Durante vários meses um imigrante de 19 anos manteve uma relação com uma menina de 13. O caso foi descoberto quando a menina engravidou.



O jovem assumiu os crimes e ontem foi condenado a dois anos e meio de pena suspensa por abuso sexual de criança agravado. A vítima, que actualmente tem 15 anos, deu à luz uma menina. O jovem, que agora tem 21, assumiu a paternidade da criança.

No tribunal de Santa Maria da Feira, onde foi julgado, o imigrante confessou os crimes. "Não havia como negar, porque a vítima engravidou e os testes de ADN provam a paternidade", afirmou o presidente do colectivo de juízes.

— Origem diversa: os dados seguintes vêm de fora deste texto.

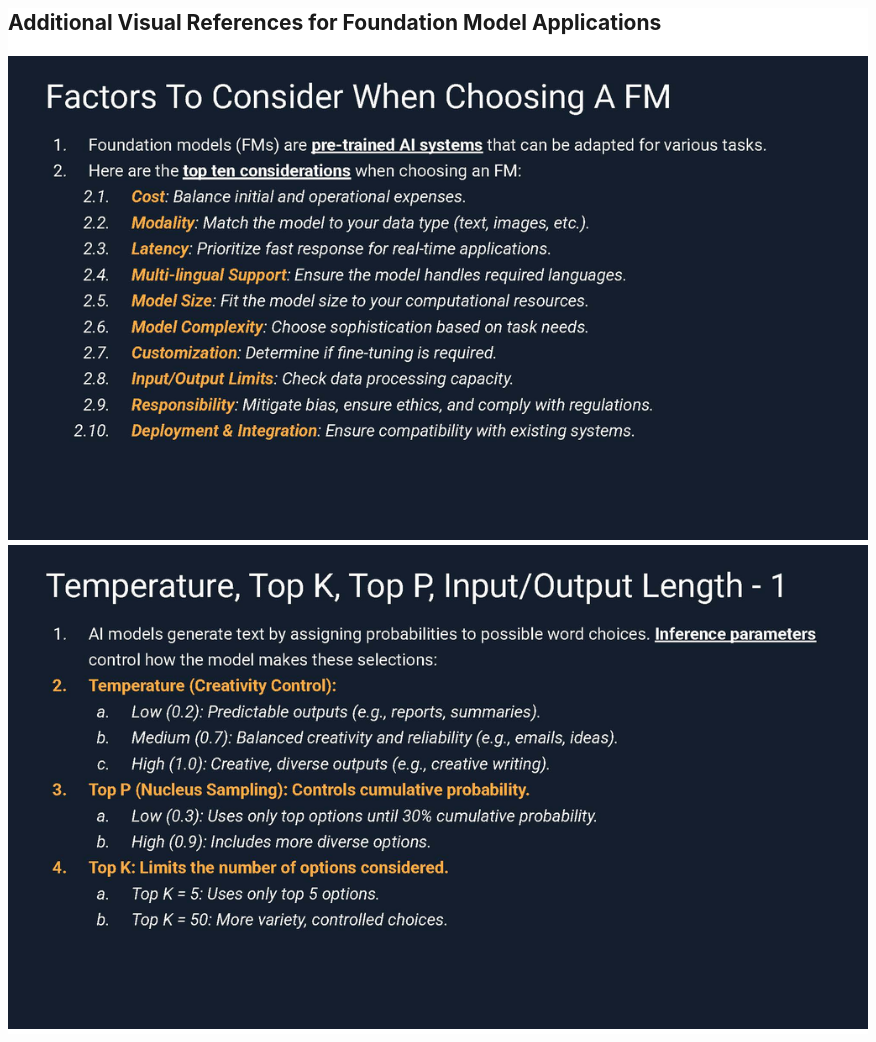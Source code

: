 ## Additional Visual References for Foundation Model Applications

![AIF-C01 Roadmap Page 75](../Images/Get+AIF-C01+Certified+-+Roadmap+To+Success+by+Vladimir+Raykov+v2%20(2)_Page_075.jpg)
![AIF-C01 Roadmap Page 76](../Images/Get+AIF-C01+Certified+-+Roadmap+To+Success+by+Vladimir+Raykov+v2%20(2)_Page_076.jpg)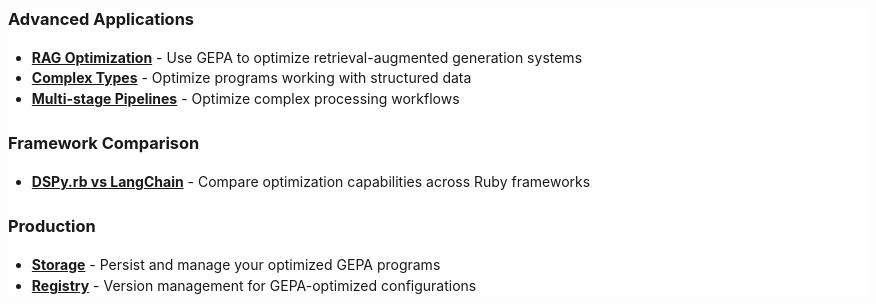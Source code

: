 ### Advanced Applications
- **[RAG Optimization](/advanced/rag/)** - Use GEPA to optimize retrieval-augmented generation systems  
- **[Complex Types](/advanced/complex-types/)** - Optimize programs working with structured data
- **[Multi-stage Pipelines](/advanced/pipelines/)** - Optimize complex processing workflows

### Framework Comparison
- **[DSPy.rb vs LangChain](/advanced/dspy-vs-langchain/)** - Compare optimization capabilities across Ruby frameworks

### Production
- **[Storage](/production/storage/)** - Persist and manage your optimized GEPA programs
- **[Registry](/production/registry/)** - Version management for GEPA-optimized configurations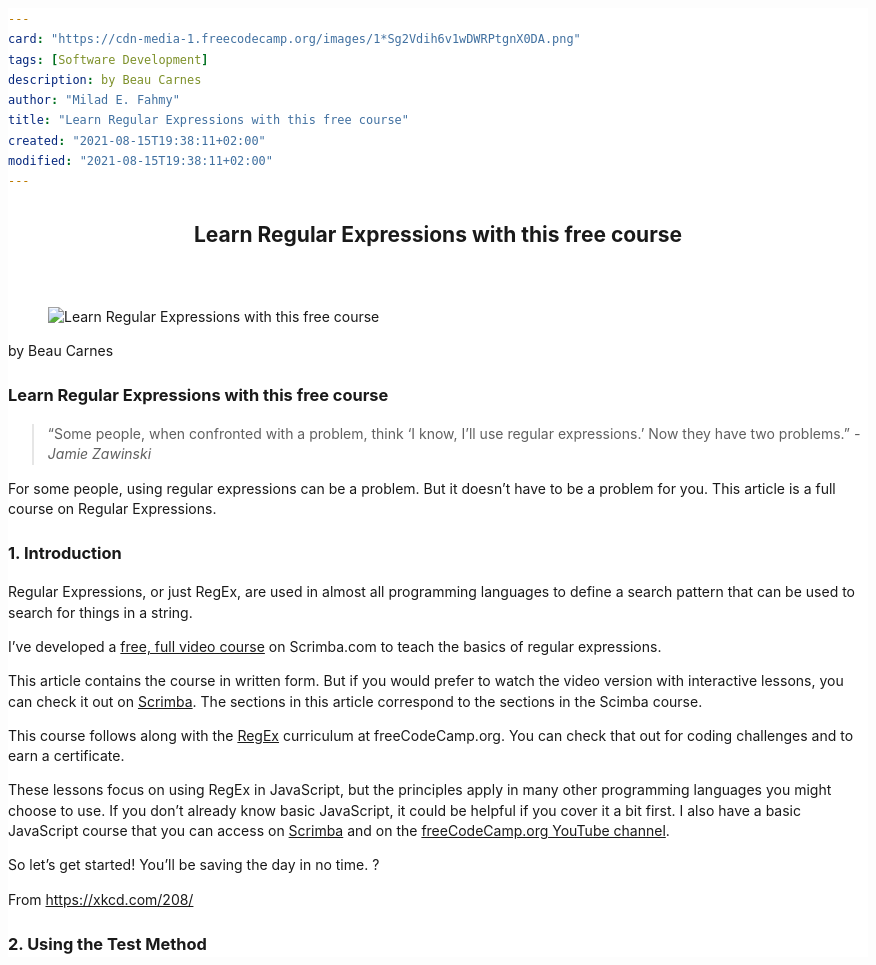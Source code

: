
 ```yaml
---
card: "https://cdn-media-1.freecodecamp.org/images/1*Sg2Vdih6v1wDWRPtgnX0DA.png"
tags: [Software Development]
description: by Beau Carnes
author: "Milad E. Fahmy"
title: "Learn Regular Expressions with this free course"
created: "2021-08-15T19:38:11+02:00"
modified: "2021-08-15T19:38:11+02:00"
---
```

<div class="site-wrapper">
<main id="site-main" class="site-main outer">
<div class="inner">
<article class="post-full post tag-software-development tag-programming tag-javascript tag-software tag-regex ">
<header class="post-full-header">
<h1 class="post-full-title">Learn Regular Expressions with this free course</h1>
</header>
<figure class="post-full-image">
<picture>
<source media="(max-width: 700px)" sizes="1px" srcset="data:image/gif;base64,R0lGODlhAQABAIAAAAAAAP///yH5BAEAAAAALAAAAAABAAEAAAIBRAA7 1w">
<source media="(min-width: 701px)" sizes="(max-width: 800px) 400px,
(max-width: 1170px) 700px,
1400px" srcset="https://cdn-media-1.freecodecamp.org/images/1*Sg2Vdih6v1wDWRPtgnX0DA.png 300w,
https://cdn-media-1.freecodecamp.org/images/1*Sg2Vdih6v1wDWRPtgnX0DA.png 600w,
https://cdn-media-1.freecodecamp.org/images/1*Sg2Vdih6v1wDWRPtgnX0DA.png 1000w,
https://cdn-media-1.freecodecamp.org/images/1*Sg2Vdih6v1wDWRPtgnX0DA.png 2000w">
<img onerror="this.style.display='none'" src="https://cdn-media-1.freecodecamp.org/images/1*Sg2Vdih6v1wDWRPtgnX0DA.png" alt="Learn Regular Expressions with this free course">
</picture>
</figure>
<section class="post-full-content">
<div class="post-content medium-migrated-article">
<p>by Beau Carnes</p>
<h1 id="learn-regular-expressions-with-this-free-course">Learn Regular Expressions with this free course</h1>
<blockquote>“Some people, when confronted with a problem, think ‘I know, I’ll use regular expressions.’ Now they have two problems.” <em>-Jamie Zawinski</em></blockquote>
<p>For some people, using regular expressions can be a problem. But it doesn’t have to be a problem for you. This article is a full course on Regular Expressions.</p>
<h3 id="1-introduction">1. Introduction</h3>
<p>Regular Expressions, or just RegEx, are used in almost all programming languages to define a search pattern that can be used to search for things in a string.</p>
<p>I’ve developed a <a href="https://scrimba.com/g/gregularexpressions" rel="noopener">free, full video course</a> on Scrimba.com to teach the basics of regular expressions.</p>
<p>This article contains the course in written form. But if you would prefer to watch the video version with interactive lessons, you can check it out on <a href="https://scrimba.com/g/gregularexpressions" rel="noopener">Scrimba</a>. The sections in this article correspond to the sections in the Scimba course.</p>
<p>This course follows along with the <a href="https://learn.freecodecamp.org/javascript-algorithms-and-data-structures/regular-expressions" rel="noopener">RegEx</a> curriculum at freeCodeCamp.org. You can check that out for coding challenges and to earn a certificate.</p>
<p>These lessons focus on using RegEx in JavaScript, but the principles apply in many other programming languages you might choose to use. If you don’t already know basic JavaScript, it could be helpful if you cover it a bit first. I also have a basic JavaScript course that you can access on <a href="https://scrimba.com/p/pPgdYTV/cEv4Lh6" rel="noopener">Scrimba</a> and on the <a href="https://www.youtube.com/watch?v=PkZNo7MFNFg" rel="noopener">freeCodeCamp.org YouTube channel</a>.</p>
<p>So let’s get started! You’ll be saving the day in no time. ?</p>
<figcaption>From <a href="https://xkcd.com/208/" rel="noopener" target="_blank" title="">https://xkcd.com/208/</a></figcaption>
</figure>
<h3 id="2-using-the-test-method">2. Using the Test Method</h3>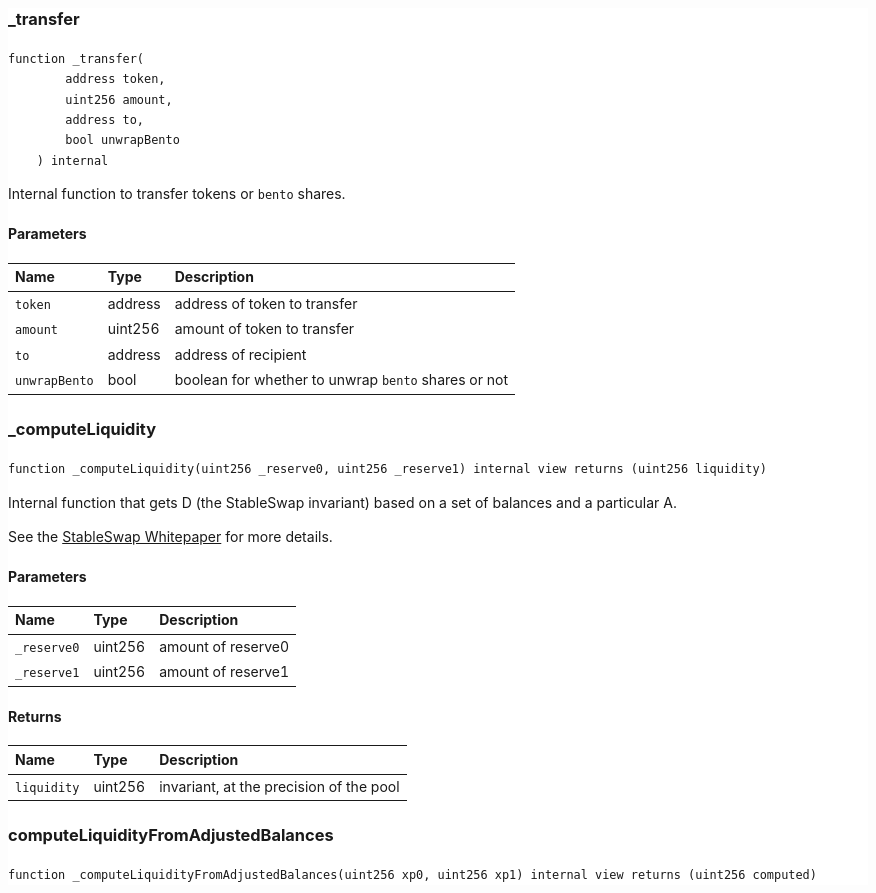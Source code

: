 ### \_transfer

```
function _transfer(
        address token,
        uint256 amount,
        address to,
        bool unwrapBento
    ) internal
```

Internal function to transfer tokens or `bento` shares.

#### Parameters

| Name          | Type    | Description                                         |
| :------------ | :------ | :-------------------------------------------------- |
| `token`       | address | address of token to transfer                        |
| `amount`      | uint256 | amount of token to transfer                         |
| `to`          | address | address of recipient                                |
| `unwrapBento` | bool    | boolean for whether to unwrap `bento` shares or not |

### \_computeLiquidity

```
function _computeLiquidity(uint256 _reserve0, uint256 _reserve1) internal view returns (uint256 liquidity)
```

Internal function that gets D (the StableSwap invariant) based on a set of balances and a particular A.

See the [StableSwap Whitepaper](https://curve.fi/files/stableswap-paper.pdf) for more details.

#### Parameters

| Name        | Type    | Description        |
| :---------- | :------ | :----------------- |
| `_reserve0` | uint256 | amount of reserve0 |
| `_reserve1` | uint256 | amount of reserve1 |

#### Returns

| Name        | Type    | Description                             |
| :---------- | :------ | :-------------------------------------- |
| `liquidity` | uint256 | invariant, at the precision of the pool |

### computeLiquidityFromAdjustedBalances

```
function _computeLiquidityFromAdjustedBalances(uint256 xp0, uint256 xp1) internal view returns (uint256 computed)
```
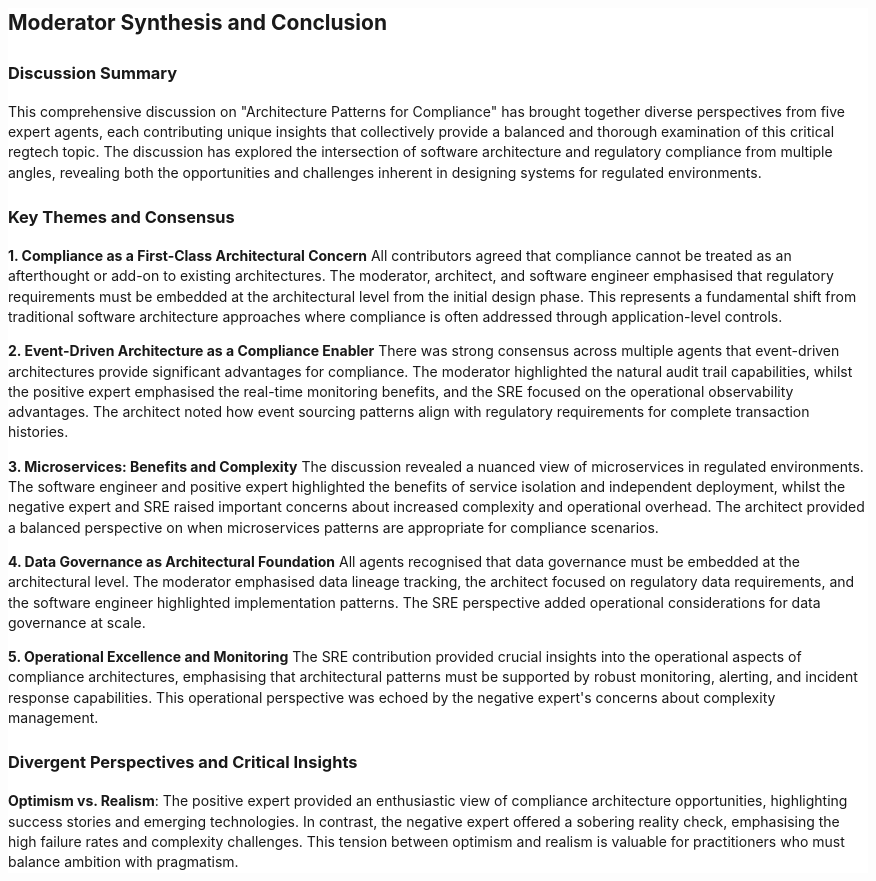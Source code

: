 ## Moderator Synthesis and Conclusion

### Discussion Summary

This comprehensive discussion on "Architecture Patterns for Compliance" has brought together diverse perspectives from five expert agents, each contributing unique insights that collectively provide a balanced and thorough examination of this critical regtech topic. The discussion has explored the intersection of software architecture and regulatory compliance from multiple angles, revealing both the opportunities and challenges inherent in designing systems for regulated environments.

### Key Themes and Consensus

**1. Compliance as a First-Class Architectural Concern**
All contributors agreed that compliance cannot be treated as an afterthought or add-on to existing architectures. The moderator, architect, and software engineer emphasised that regulatory requirements must be embedded at the architectural level from the initial design phase. This represents a fundamental shift from traditional software architecture approaches where compliance is often addressed through application-level controls.

**2. Event-Driven Architecture as a Compliance Enabler**
There was strong consensus across multiple agents that event-driven architectures provide significant advantages for compliance. The moderator highlighted the natural audit trail capabilities, whilst the positive expert emphasised the real-time monitoring benefits, and the SRE focused on the operational observability advantages. The architect noted how event sourcing patterns align with regulatory requirements for complete transaction histories.

**3. Microservices: Benefits and Complexity**
The discussion revealed a nuanced view of microservices in regulated environments. The software engineer and positive expert highlighted the benefits of service isolation and independent deployment, whilst the negative expert and SRE raised important concerns about increased complexity and operational overhead. The architect provided a balanced perspective on when microservices patterns are appropriate for compliance scenarios.

**4. Data Governance as Architectural Foundation**
All agents recognised that data governance must be embedded at the architectural level. The moderator emphasised data lineage tracking, the architect focused on regulatory data requirements, and the software engineer highlighted implementation patterns. The SRE perspective added operational considerations for data governance at scale.

**5. Operational Excellence and Monitoring**
The SRE contribution provided crucial insights into the operational aspects of compliance architectures, emphasising that architectural patterns must be supported by robust monitoring, alerting, and incident response capabilities. This operational perspective was echoed by the negative expert's concerns about complexity management.

### Divergent Perspectives and Critical Insights

**Optimism vs. Realism**: The positive expert provided an enthusiastic view of compliance architecture opportunities, highlighting success stories and emerging technologies. In contrast, the negative expert offered a sobering reality check, emphasising the high failure rates and complexity challenges. This tension between optimism and realism is valuable for practitioners who must balance ambition with pragmatism.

A relação entre os dois começou em finais de 2009. O jovem acabara de chegar a Portugal e conheceu a menina na escola, quando ela tinha apenas 12 anos. Ao tribunal, a vítima afirmou ter sido ela a procurar o rapaz para uma relação amorosa e por isso diz que não lhe guarda qualquer mágoa. O arguido tem acompanhado a filha, actualmente com um ano, mas a relação com a menor, que foi mãe aos 13 anos, terminou assim que o caso foi descoberto. O jovem beneficiou do regime especial para jovens delinquentes, por ser menor de 21 anos na altura dos factos. "Por outro lado, na altura tinha apenas 19 anos, uma idade não muito distante dos 12 anos da ofendida", acrescentou o juiz para justificar os dois anos e meio de pena suspensa aplicados na sentença. "No entanto, este crime é muito grave e teve sérias consequências", advertiu o juiz ao arguido.